[Recorded data]
+ + +

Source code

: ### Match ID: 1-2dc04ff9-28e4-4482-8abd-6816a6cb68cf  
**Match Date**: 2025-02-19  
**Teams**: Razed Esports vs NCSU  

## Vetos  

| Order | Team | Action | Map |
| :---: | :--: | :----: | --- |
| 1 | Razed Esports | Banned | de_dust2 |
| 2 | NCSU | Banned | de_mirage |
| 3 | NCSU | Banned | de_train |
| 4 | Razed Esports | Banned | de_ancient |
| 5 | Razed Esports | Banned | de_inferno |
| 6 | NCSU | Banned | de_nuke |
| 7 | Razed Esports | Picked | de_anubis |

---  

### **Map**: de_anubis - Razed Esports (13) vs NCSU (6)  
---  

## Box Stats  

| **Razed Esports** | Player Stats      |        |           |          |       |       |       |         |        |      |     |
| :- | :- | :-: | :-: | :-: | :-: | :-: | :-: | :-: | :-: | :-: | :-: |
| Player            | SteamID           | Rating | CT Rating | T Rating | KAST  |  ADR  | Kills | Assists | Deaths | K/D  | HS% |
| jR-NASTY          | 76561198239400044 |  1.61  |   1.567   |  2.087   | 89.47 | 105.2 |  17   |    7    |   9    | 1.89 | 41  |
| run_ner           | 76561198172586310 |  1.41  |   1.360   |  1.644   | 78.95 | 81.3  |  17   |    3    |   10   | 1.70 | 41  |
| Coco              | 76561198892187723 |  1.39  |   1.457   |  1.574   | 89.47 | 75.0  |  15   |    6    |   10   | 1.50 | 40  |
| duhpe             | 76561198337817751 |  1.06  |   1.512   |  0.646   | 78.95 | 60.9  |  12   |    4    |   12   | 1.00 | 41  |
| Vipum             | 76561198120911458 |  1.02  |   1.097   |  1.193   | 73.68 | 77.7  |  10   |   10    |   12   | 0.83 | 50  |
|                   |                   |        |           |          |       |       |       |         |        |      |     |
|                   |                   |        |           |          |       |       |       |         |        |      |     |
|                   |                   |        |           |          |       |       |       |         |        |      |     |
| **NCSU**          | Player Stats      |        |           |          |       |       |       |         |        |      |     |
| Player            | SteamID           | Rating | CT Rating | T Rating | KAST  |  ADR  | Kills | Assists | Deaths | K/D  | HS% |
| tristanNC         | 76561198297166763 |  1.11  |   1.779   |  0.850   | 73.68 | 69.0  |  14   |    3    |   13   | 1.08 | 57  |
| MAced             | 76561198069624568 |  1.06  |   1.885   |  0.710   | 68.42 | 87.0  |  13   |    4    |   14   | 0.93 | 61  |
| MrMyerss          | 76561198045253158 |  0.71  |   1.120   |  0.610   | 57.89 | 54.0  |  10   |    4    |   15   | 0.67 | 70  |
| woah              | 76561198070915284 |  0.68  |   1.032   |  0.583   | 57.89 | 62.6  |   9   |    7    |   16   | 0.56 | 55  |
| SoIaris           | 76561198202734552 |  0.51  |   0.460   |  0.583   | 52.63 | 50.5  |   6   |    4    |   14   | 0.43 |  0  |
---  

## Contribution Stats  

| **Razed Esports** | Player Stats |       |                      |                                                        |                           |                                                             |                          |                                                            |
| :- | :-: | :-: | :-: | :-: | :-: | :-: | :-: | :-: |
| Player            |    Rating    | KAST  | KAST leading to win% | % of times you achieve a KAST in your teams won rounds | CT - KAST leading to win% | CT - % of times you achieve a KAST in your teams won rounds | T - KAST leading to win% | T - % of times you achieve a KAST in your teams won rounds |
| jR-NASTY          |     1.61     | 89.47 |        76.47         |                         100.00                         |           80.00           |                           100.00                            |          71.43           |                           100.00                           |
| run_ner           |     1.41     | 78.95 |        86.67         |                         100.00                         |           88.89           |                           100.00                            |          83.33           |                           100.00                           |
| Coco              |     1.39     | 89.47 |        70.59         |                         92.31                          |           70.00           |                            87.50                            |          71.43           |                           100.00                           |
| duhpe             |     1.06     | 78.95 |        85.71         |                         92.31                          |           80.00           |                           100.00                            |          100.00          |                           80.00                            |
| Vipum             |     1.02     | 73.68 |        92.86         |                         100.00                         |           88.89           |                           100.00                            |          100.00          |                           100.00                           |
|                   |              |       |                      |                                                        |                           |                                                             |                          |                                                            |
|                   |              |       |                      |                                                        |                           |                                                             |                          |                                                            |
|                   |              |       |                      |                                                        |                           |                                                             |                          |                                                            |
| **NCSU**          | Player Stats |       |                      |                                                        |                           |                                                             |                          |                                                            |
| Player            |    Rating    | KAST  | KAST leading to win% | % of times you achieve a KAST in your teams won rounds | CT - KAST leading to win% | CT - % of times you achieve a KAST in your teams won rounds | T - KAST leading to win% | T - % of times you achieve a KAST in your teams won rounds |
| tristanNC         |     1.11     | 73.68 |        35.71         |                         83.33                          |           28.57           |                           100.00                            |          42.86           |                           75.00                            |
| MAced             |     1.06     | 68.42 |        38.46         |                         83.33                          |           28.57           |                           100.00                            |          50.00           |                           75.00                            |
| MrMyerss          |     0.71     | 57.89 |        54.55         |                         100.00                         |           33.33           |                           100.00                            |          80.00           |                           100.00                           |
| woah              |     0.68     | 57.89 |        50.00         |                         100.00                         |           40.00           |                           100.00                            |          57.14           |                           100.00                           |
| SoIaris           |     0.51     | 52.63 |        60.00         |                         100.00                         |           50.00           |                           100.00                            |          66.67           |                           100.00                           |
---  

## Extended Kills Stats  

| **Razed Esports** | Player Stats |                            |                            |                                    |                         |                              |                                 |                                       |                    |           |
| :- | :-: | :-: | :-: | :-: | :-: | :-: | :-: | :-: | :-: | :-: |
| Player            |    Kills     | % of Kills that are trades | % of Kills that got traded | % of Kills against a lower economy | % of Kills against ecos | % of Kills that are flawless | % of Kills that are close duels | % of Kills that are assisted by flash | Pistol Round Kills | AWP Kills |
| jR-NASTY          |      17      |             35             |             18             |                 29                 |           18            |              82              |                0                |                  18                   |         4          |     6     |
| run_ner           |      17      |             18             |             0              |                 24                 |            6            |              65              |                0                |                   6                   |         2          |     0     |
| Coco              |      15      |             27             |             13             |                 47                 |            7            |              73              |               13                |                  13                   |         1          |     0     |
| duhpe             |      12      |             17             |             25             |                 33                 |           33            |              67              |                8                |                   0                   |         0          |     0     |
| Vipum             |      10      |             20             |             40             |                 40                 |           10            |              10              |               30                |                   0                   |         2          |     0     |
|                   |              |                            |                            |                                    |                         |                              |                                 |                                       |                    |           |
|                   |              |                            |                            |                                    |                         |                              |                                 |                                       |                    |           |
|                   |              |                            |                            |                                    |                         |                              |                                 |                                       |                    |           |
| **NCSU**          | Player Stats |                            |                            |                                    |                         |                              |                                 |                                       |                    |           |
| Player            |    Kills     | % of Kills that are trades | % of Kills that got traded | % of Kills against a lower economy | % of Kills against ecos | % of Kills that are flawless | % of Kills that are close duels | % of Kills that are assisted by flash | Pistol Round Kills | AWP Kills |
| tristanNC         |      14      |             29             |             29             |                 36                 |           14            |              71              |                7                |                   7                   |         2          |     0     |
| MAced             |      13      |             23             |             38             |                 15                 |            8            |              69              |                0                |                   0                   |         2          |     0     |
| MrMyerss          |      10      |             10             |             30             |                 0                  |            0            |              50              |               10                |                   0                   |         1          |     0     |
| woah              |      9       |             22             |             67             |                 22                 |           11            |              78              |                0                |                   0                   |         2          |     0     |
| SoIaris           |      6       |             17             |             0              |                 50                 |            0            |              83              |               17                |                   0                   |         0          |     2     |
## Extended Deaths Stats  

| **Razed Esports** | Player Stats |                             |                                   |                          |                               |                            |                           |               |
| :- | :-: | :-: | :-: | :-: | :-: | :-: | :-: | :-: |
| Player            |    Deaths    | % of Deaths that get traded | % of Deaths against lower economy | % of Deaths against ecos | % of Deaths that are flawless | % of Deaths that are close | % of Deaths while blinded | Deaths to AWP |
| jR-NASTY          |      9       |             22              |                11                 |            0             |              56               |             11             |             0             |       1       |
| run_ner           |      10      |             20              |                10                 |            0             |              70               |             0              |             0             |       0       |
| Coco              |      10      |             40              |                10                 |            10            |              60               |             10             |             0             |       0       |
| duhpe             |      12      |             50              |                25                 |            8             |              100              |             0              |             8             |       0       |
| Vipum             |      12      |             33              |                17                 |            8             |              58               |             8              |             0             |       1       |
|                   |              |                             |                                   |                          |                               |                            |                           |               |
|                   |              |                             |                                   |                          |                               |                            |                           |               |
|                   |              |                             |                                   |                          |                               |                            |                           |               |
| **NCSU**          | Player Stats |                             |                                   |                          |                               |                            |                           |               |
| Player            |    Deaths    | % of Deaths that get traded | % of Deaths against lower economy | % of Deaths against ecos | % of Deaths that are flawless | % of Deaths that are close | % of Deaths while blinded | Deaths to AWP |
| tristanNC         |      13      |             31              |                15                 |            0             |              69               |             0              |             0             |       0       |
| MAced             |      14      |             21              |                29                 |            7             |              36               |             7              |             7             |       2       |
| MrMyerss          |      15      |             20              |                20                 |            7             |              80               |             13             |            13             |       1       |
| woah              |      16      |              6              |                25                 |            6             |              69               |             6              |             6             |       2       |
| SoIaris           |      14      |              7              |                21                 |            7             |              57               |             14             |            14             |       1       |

+ + +

Look above for the line that contains "## Box Stats". Starting there, transcribe every line exactly until you have copied the line that contains "89.47 | 105.2".

Answer to the problem »
## Box Stats  

| **Razed Esports** | Player Stats      |        |           |          |       |       |       |         |        |      |     |
| :- | :- | :-: | :-: | :-: | :-: | :-: | :-: | :-: | :-: | :-: | :-: |
| Player            | SteamID           | Rating | CT Rating | T Rating | KAST  |  ADR  | Kills | Assists | Deaths | K/D  | HS% |
| jR-NASTY          | 76561198239400044 |  1.61  |   1.567   |  2.087   | 89.47 | 105.2 |  17   |    7    |   9    | 1.89 | 41  |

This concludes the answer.